ASSIGNED TASK:
Return the lines below that contain "Choose".

++++++++++++++++++++

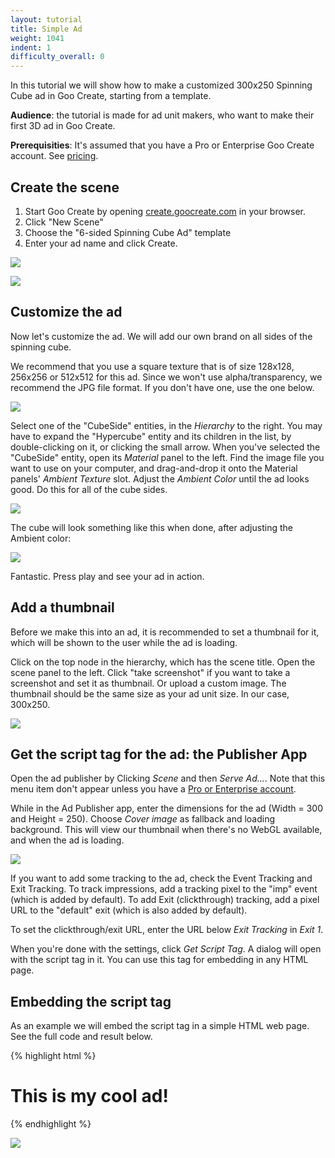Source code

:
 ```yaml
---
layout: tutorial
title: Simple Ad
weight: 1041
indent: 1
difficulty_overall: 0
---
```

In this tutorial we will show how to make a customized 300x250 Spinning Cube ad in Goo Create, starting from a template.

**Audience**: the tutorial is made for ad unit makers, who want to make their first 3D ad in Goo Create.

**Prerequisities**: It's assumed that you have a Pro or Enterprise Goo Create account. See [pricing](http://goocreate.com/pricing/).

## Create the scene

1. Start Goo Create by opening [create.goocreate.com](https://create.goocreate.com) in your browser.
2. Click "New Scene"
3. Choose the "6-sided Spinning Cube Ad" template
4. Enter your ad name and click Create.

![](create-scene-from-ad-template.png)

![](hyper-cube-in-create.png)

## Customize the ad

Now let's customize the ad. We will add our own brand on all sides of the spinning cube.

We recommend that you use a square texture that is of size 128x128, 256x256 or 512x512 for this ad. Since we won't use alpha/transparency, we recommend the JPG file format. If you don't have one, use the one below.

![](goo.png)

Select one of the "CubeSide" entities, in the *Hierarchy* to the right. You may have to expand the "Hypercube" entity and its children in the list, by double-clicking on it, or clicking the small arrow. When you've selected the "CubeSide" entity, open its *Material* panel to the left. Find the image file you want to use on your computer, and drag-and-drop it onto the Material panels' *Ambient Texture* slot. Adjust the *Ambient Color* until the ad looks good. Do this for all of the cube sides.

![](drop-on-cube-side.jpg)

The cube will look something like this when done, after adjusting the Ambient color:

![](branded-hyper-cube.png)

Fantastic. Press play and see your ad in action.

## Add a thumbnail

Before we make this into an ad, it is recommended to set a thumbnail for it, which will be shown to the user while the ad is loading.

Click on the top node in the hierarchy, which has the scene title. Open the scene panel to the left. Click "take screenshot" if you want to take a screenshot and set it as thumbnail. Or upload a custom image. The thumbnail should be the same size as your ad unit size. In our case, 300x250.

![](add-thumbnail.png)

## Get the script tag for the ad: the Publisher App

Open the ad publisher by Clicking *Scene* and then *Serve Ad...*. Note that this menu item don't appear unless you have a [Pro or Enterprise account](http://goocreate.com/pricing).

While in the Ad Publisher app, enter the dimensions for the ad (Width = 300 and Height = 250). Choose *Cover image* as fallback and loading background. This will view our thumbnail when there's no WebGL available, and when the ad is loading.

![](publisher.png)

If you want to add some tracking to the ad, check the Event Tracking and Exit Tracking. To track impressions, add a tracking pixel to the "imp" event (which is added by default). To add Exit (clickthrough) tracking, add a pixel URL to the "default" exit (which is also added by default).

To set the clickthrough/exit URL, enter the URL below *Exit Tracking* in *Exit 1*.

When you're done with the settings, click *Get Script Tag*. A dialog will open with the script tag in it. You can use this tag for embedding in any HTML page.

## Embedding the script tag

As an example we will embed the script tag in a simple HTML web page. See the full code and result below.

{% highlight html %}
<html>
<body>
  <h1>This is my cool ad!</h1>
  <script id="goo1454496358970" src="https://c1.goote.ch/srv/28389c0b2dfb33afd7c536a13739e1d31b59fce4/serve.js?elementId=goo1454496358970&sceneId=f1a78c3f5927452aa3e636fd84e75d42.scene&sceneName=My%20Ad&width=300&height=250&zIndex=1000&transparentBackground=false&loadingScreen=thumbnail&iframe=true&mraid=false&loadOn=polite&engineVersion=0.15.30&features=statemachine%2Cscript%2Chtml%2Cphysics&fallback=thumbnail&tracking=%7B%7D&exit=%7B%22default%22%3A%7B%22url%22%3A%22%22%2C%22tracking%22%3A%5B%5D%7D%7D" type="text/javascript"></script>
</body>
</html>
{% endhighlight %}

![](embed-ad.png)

++++++++++++++++++++

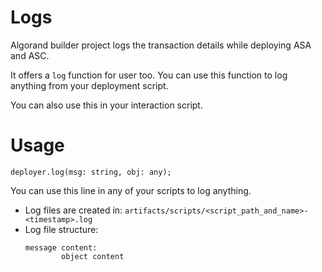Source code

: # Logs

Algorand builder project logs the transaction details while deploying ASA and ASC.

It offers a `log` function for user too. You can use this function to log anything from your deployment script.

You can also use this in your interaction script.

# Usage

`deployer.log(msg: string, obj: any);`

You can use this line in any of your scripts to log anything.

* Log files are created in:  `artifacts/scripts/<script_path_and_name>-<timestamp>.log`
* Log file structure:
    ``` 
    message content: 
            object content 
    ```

++++++++++++++++++++

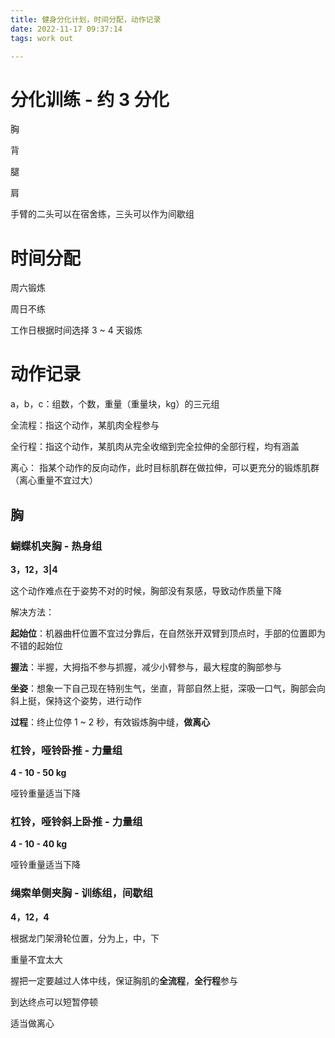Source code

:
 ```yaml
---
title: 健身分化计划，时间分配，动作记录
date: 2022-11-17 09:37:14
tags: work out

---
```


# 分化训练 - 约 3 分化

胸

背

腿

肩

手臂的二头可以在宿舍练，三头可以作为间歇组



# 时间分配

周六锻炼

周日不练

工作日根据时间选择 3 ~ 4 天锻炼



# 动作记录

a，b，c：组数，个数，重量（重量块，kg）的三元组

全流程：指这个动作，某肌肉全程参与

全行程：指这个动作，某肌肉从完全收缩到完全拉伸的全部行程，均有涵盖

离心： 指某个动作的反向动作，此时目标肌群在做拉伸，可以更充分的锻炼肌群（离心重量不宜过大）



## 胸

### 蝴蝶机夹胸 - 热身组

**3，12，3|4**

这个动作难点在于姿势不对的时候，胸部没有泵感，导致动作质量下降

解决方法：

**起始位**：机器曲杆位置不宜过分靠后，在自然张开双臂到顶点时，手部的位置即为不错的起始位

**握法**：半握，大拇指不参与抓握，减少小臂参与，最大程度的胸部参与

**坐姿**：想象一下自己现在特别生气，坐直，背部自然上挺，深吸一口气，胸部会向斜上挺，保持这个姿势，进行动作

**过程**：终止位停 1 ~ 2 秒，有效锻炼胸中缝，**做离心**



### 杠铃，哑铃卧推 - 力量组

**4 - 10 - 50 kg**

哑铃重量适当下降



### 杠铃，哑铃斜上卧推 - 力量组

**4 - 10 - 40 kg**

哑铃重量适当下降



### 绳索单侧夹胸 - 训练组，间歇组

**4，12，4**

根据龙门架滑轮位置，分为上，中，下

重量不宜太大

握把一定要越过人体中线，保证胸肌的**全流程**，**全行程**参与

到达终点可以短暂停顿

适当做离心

++++++++++++++++++++

ANSWER BOX:
3. Choose the "6-sided Spinning Cube Ad" template
While in the Ad Publisher app, enter the dimensions for the ad (Width = 300 and Height = 250). Choose *Cover image* as fallback and loading background. This will view our thumbnail when there's no WebGL available, and when the ad is loading.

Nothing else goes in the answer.